Reproduction instructions

Clone this Google repository. Then in python flan/v2/run_example.py comment in line 86.

pip install --upgrade pip
pip install -r flan/v2/requirements.txt
PYTHONPATH=. python flan/v2/run_example.py

If you share a colab, make sure to update the permissions to share it.

Link to logs

ERROR:absl:Failed to load task 'aeslc_template_0to10_no_opt_x_shot' as part of mixture 'flan2022_submix'
Traceback (most recent call last):
  File "/home/henry/flan/FLAN/flan/v2/run_example.py", line 93, in <module>
    dataset = selected_mixture.get_dataset(
  File "/home/henry/anaconda3/envs/palm/lib/python3.9/site-packages/seqio/dataset_providers.py", line 1730, in get_dataset
    ds = task.get_dataset(
  File "/home/henry/anaconda3/envs/palm/lib/python3.9/site-packages/seqio/dataset_providers.py", line 1375, in get_dataset
    ds = source.get_dataset(
  File "/home/henry/anaconda3/envs/palm/lib/python3.9/site-packages/seqio/experimental.py", line 369, in get_dataset
    train_ds = _get_maybe_sharded_dataset(
  File "/home/henry/anaconda3/envs/palm/lib/python3.9/site-packages/seqio/experimental.py", line 329, in _get_maybe_sharded_dataset
    num_shards = len(self._original_source.list_shards(split_))
  File "/home/henry/anaconda3/envs/palm/lib/python3.9/site-packages/seqio/dataset_providers.py", line 510, in list_shards
    return [_get_filename(info) for info in self.tfds_dataset.files(split)]
  File "/home/henry/anaconda3/envs/palm/lib/python3.9/site-packages/seqio/utils.py", line 159, in files
    split_info = self.builder.info.splits[split]
  File "/home/henry/anaconda3/envs/palm/lib/python3.9/site-packages/tensorflow_datasets/core/splits.py", line 391, in __getitem__
    raise KeyError(
KeyError: "Trying to access `splits['train']` but `splits` is empty. This likely indicate the dataset has not been generated yet."
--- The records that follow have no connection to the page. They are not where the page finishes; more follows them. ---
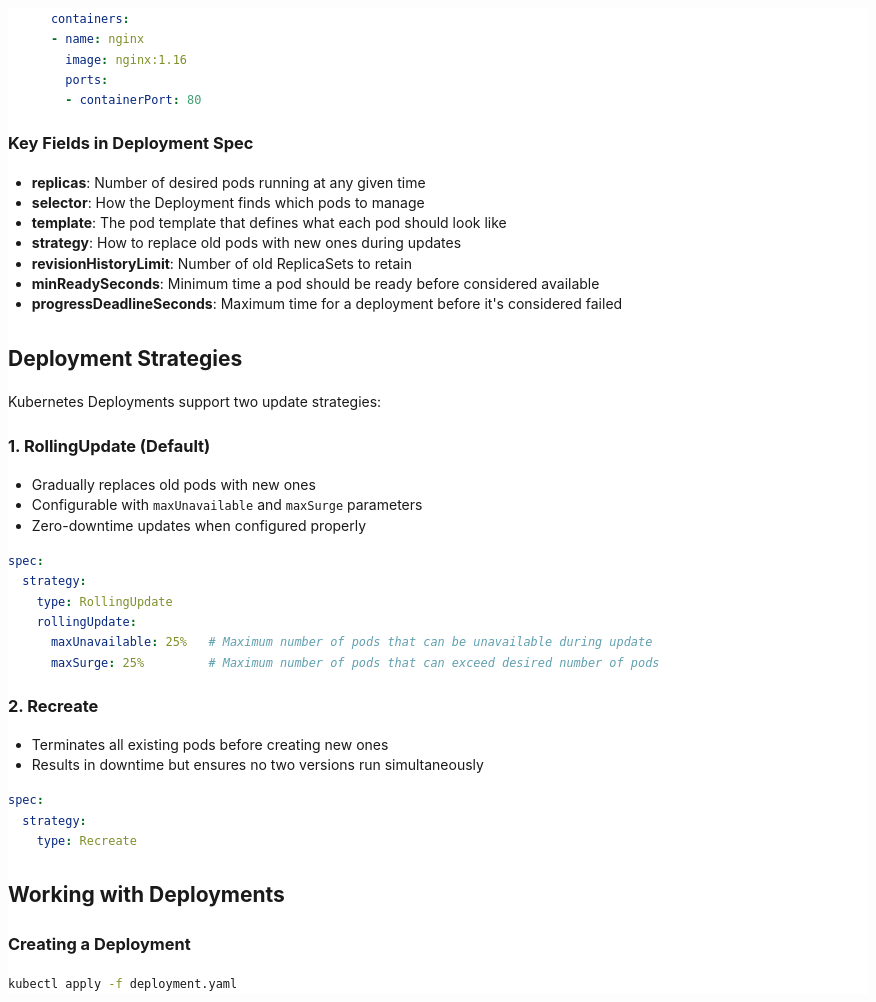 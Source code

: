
 ```yaml
      containers:
      - name: nginx
        image: nginx:1.16
        ports:
        - containerPort: 80
```

### Key Fields in Deployment Spec

- **replicas**: Number of desired pods running at any given time
- **selector**: How the Deployment finds which pods to manage
- **template**: The pod template that defines what each pod should look like
- **strategy**: How to replace old pods with new ones during updates
- **revisionHistoryLimit**: Number of old ReplicaSets to retain
- **minReadySeconds**: Minimum time a pod should be ready before considered available
- **progressDeadlineSeconds**: Maximum time for a deployment before it's considered failed

## Deployment Strategies

Kubernetes Deployments support two update strategies:

### 1. RollingUpdate (Default)

- Gradually replaces old pods with new ones
- Configurable with `maxUnavailable` and `maxSurge` parameters
- Zero-downtime updates when configured properly

```yaml
spec:
  strategy:
    type: RollingUpdate
    rollingUpdate:
      maxUnavailable: 25%   # Maximum number of pods that can be unavailable during update
      maxSurge: 25%         # Maximum number of pods that can exceed desired number of pods
```

### 2. Recreate

- Terminates all existing pods before creating new ones
- Results in downtime but ensures no two versions run simultaneously

```yaml
spec:
  strategy:
    type: Recreate
```

## Working with Deployments

### Creating a Deployment

```bash
kubectl apply -f deployment.yaml
```
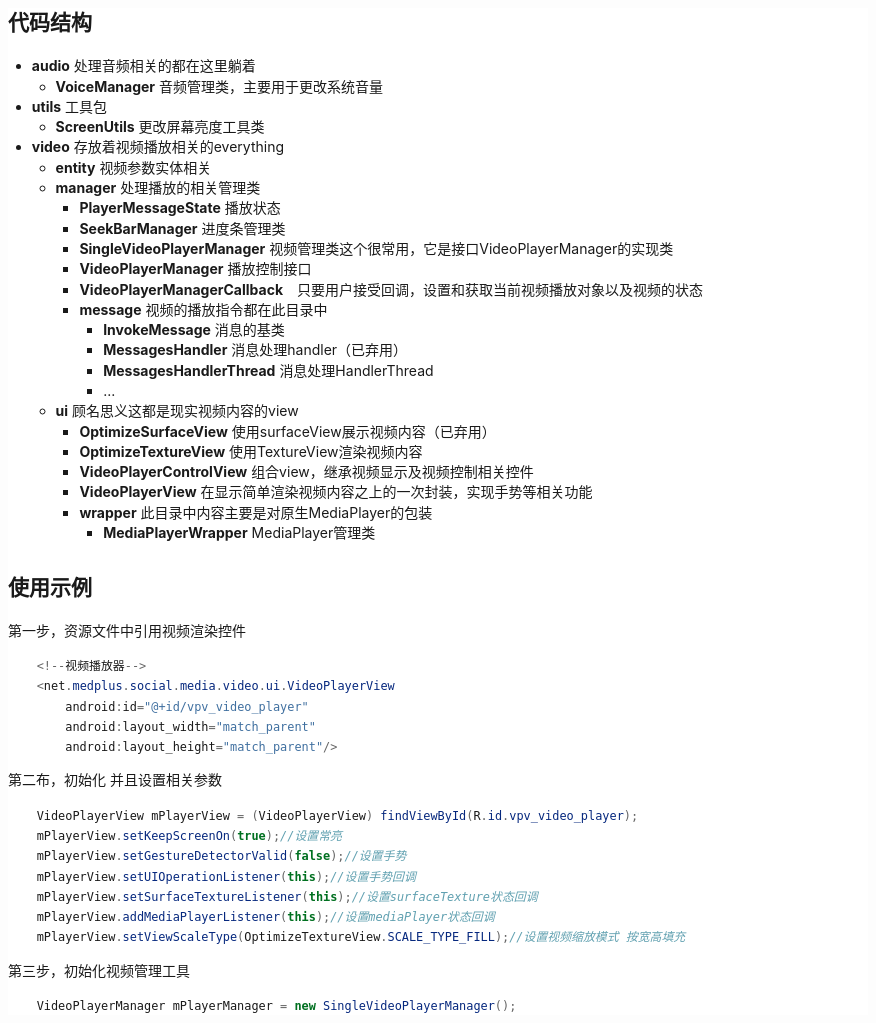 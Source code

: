 
## 代码结构

- **audio** 处理音频相关的都在这里躺着
    - **VoiceManager** 音频管理类，主要用于更改系统音量
- **utils** 工具包
    - **ScreenUtils** 更改屏幕亮度工具类
- **video** 存放着视频播放相关的everything
    - **entity** 视频参数实体相关
    - **manager** 处理播放的相关管理类
        - **PlayerMessageState** 播放状态
        - **SeekBarManager** 进度条管理类
        - **SingleVideoPlayerManager** 视频管理类这个很常用，它是接口VideoPlayerManager的实现类
        - **VideoPlayerManager** 播放控制接口
        - **VideoPlayerManagerCallback**　只要用户接受回调，设置和获取当前视频播放对象以及视频的状态
        - **message** 视频的播放指令都在此目录中
            - **InvokeMessage** 消息的基类
            - **MessagesHandler** 消息处理handler（已弃用）
            - **MessagesHandlerThread** 消息处理HandlerThread
            - ...
    - **ui** 顾名思义这都是现实视频内容的view
        - **OptimizeSurfaceView** 使用surfaceView展示视频内容（已弃用）
        - **OptimizeTextureView** 使用TextureView渲染视频内容
        - **VideoPlayerControlView** 组合view，继承视频显示及视频控制相关控件
        - **VideoPlayerView** 在显示简单渲染视频内容之上的一次封装，实现手势等相关功能
        - **wrapper** 此目录中内容主要是对原生MediaPlayer的包装
            - **MediaPlayerWrapper** MediaPlayer管理类


## 使用示例

第一步，资源文件中引用视频渲染控件
``` Java
    <!--视频播放器-->
    <net.medplus.social.media.video.ui.VideoPlayerView
        android:id="@+id/vpv_video_player"
        android:layout_width="match_parent"
        android:layout_height="match_parent"/>
```

第二布，初始化 并且设置相关参数
``` Java
    VideoPlayerView mPlayerView = (VideoPlayerView) findViewById(R.id.vpv_video_player);
    mPlayerView.setKeepScreenOn(true);//设置常亮
    mPlayerView.setGestureDetectorValid(false);//设置手势
    mPlayerView.setUIOperationListener(this);//设置手势回调
    mPlayerView.setSurfaceTextureListener(this);//设置surfaceTexture状态回调
    mPlayerView.addMediaPlayerListener(this);//设置mediaPlayer状态回调
    mPlayerView.setViewScaleType(OptimizeTextureView.SCALE_TYPE_FILL);//设置视频缩放模式 按宽高填充
```
第三步，初始化视频管理工具
``` Java
    VideoPlayerManager mPlayerManager = new SingleVideoPlayerManager();
```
Expected behavior To download TFDS dataset successfully.

shayne-longpre avatar Mar 17 '23 17:03 shayne-longpre

The SeqIO get_dataset function in the TFDS data source calls tfds.load which makes sure the dataset is downloaded and prepared. However, in _get_maybe_sharded_dataset in seqio/experimental.py it is getting the shards before calling get_dataset, and it requires the dataset to be downloaded for this. I'll fix this in SeqIO.

tomvdw avatar Mar 22 '23 17:03 tomvdw

Hi @tomvdw, it would be great if you can let us know an estimated time for this fix?

AadSah avatar Mar 23 '23 22:03 AadSah

I have submitted a fix in TFDS. Could you retry with tfds-nightly? If it's working, we'll release a new version of TFDS.

tomvdw avatar Mar 27 '23 11:03 tomvdw

I have submitted a fix in TFDS. Could you retry with tfds-nightly? If it's working, we'll release a new version of TFDS.

It seems that using tfds-nightly 4.8.3.dev202303300044 gives the same error.

cliang1453 avatar Mar 30 '23 04:03 cliang1453